SUPPLIED DATA START

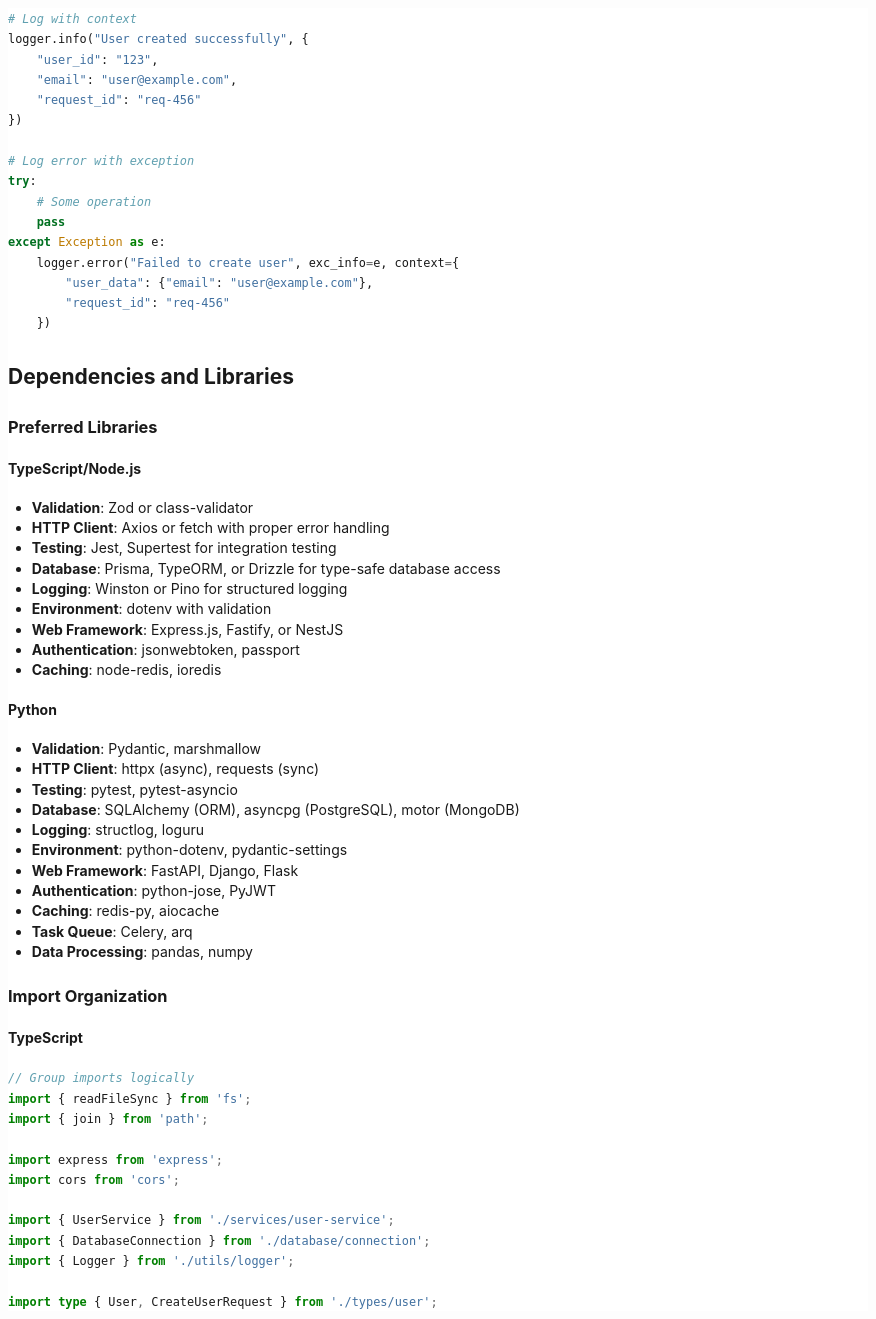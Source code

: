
 ```python
# Log with context
logger.info("User created successfully", {
    "user_id": "123",
    "email": "user@example.com",
    "request_id": "req-456"
})

# Log error with exception
try:
    # Some operation
    pass
except Exception as e:
    logger.error("Failed to create user", exc_info=e, context={
        "user_data": {"email": "user@example.com"},
        "request_id": "req-456"
    })
```

## Dependencies and Libraries

### Preferred Libraries

#### TypeScript/Node.js
- **Validation**: Zod or class-validator
- **HTTP Client**: Axios or fetch with proper error handling
- **Testing**: Jest, Supertest for integration testing
- **Database**: Prisma, TypeORM, or Drizzle for type-safe database access
- **Logging**: Winston or Pino for structured logging
- **Environment**: dotenv with validation
- **Web Framework**: Express.js, Fastify, or NestJS
- **Authentication**: jsonwebtoken, passport
- **Caching**: node-redis, ioredis

#### Python
- **Validation**: Pydantic, marshmallow
- **HTTP Client**: httpx (async), requests (sync)
- **Testing**: pytest, pytest-asyncio
- **Database**: SQLAlchemy (ORM), asyncpg (PostgreSQL), motor (MongoDB)
- **Logging**: structlog, loguru
- **Environment**: python-dotenv, pydantic-settings
- **Web Framework**: FastAPI, Django, Flask
- **Authentication**: python-jose, PyJWT
- **Caching**: redis-py, aiocache
- **Task Queue**: Celery, arq
- **Data Processing**: pandas, numpy

### Import Organization

#### TypeScript
```typescript
// Group imports logically
import { readFileSync } from 'fs';
import { join } from 'path';

import express from 'express';
import cors from 'cors';

import { UserService } from './services/user-service';
import { DatabaseConnection } from './database/connection';
import { Logger } from './utils/logger';

import type { User, CreateUserRequest } from './types/user';
```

SUPPLIED DATA END

# WORK REQUIRED
Repeat every entry exactly. Do not include the pictures.

# ANSWER TO THIS TASK
Source code

:
 ```python
# Log with context
logger.info("User created successfully", {
    "user_id": "123",
    "email": "user@example.com",
    "request_id": "req-456"
})

# Log error with exception
try:
    # Some operation
    pass
except Exception as e:
    logger.error("Failed to create user", exc_info=e, context={
        "user_data": {"email": "user@example.com"},
        "request_id": "req-456"
    })
```

## Dependencies and Libraries

### Preferred Libraries

#### TypeScript/Node.js
- **Validation**: Zod or class-validator
- **HTTP Client**: Axios or fetch with proper error handling
- **Testing**: Jest, Supertest for integration testing
- **Database**: Prisma, TypeORM, or Drizzle for type-safe database access
- **Logging**: Winston or Pino for structured logging
- **Environment**: dotenv with validation
- **Web Framework**: Express.js, Fastify, or NestJS
- **Authentication**: jsonwebtoken, passport
- **Caching**: node-redis, ioredis

#### Python
- **Validation**: Pydantic, marshmallow
- **HTTP Client**: httpx (async), requests (sync)
- **Testing**: pytest, pytest-asyncio
- **Database**: SQLAlchemy (ORM), asyncpg (PostgreSQL), motor (MongoDB)
- **Logging**: structlog, loguru
- **Environment**: python-dotenv, pydantic-settings
- **Web Framework**: FastAPI, Django, Flask
- **Authentication**: python-jose, PyJWT
- **Caching**: redis-py, aiocache
- **Task Queue**: Celery, arq
- **Data Processing**: pandas, numpy

### Import Organization

#### TypeScript
```typescript
// Group imports logically
import { readFileSync } from 'fs';
import { join } from 'path';

import express from 'express';
import cors from 'cors';

import { UserService } from './services/user-service';
import { DatabaseConnection } from './database/connection';
import { Logger } from './utils/logger';

import type { User, CreateUserRequest } from './types/user';
```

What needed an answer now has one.